Formation et parcours universitaire

Ancienne élève de l’École normale supérieure de jeunes filles (promotion 1985), puis de l’École normale supérieure de la rue d’Ulm[1], Christine Montalbetti est agrégée de lettres modernes. Elle soutient une thèse sur le récit de voyage et enseigne la littérature française à l’université Rennes-II (1994–2000) avant de rejoindre l’université Paris-VIII[2].

Carrière littéraire

Son premier roman, Sa fable achevée, Simon sort dans la bruine (2001), est suivi de L’Origine de l’homme (2002), qui retrace deux saisons imaginaires de la vie du paléontologue Jacques Boucher de Perthes. Ce roman, mêlant documents historiques et fantaisie, interroge notre rapport à la préhistoire[3].

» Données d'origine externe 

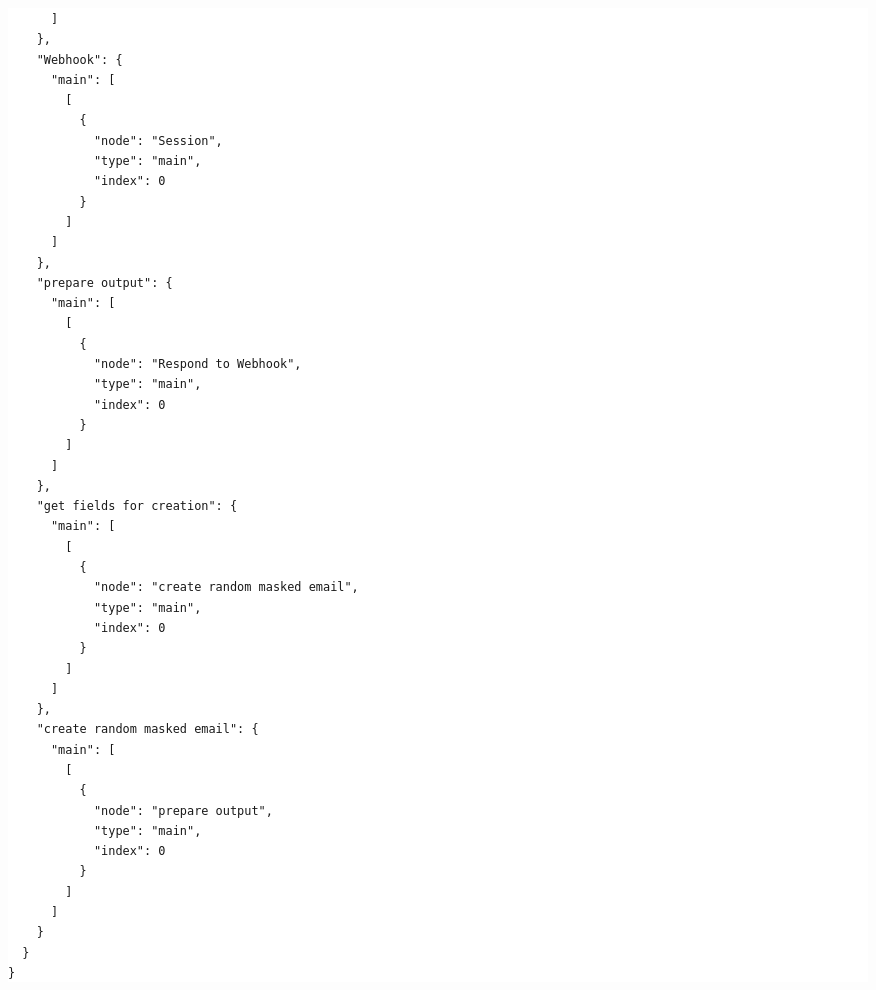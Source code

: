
 ```
      ]
    },
    "Webhook": {
      "main": [
        [
          {
            "node": "Session",
            "type": "main",
            "index": 0
          }
        ]
      ]
    },
    "prepare output": {
      "main": [
        [
          {
            "node": "Respond to Webhook",
            "type": "main",
            "index": 0
          }
        ]
      ]
    },
    "get fields for creation": {
      "main": [
        [
          {
            "node": "create random masked email",
            "type": "main",
            "index": 0
          }
        ]
      ]
    },
    "create random masked email": {
      "main": [
        [
          {
            "node": "prepare output",
            "type": "main",
            "index": 0
          }
        ]
      ]
    }
  }
}
```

En 2005, elle publie Western, une réinterprétation des codes du western à l'italienne, saluée pour son humour et sa structure narrative proche du montage cinématographique[4]. Ce roman, ainsi que Journée américaine (2009), sont qualifiés de « romans cinéphiles » par la critique[5].

Elle écrit en 2011 un roman qui se passe dans le Japon ancien, L’Évaporation de l’oncle. En 2014 paraît Plus rien que les vagues et le vent, dont « les personnages semblent émaner des forces telluriques, malmenés par leurs destins comme le sable est fouetté par les vagues ».

La Vie est faite de ces toutes petites choses (2016) raconte la dernière mission de navette Atlantis vers la Station spatiale internationale.

Dans Trouville Casino (2018) elle retrace, d’après un fait-divers, le braquage par un retraité du casino de Trouville-sur-mer.

Mon ancêtre Poisson (2019) est une enquête généalogique sur son arrière-arrière-grand-père entré comme jardinier au Jardin des Plantes à l’âge de neuf ans, et plus tard devenu botaniste. Ce récit est l’occasion d’une traversée de l’Histoire de 1833 à 1919 et interroge les romans qu’on se fait dans les familles: « La connivence qu’elle instaure permet à son « ancêtre Poisson » disparu d’entrer dans la galerie de portraits de tous nos ancêtres » note Florence Bouchy, dans Le Monde des Livres.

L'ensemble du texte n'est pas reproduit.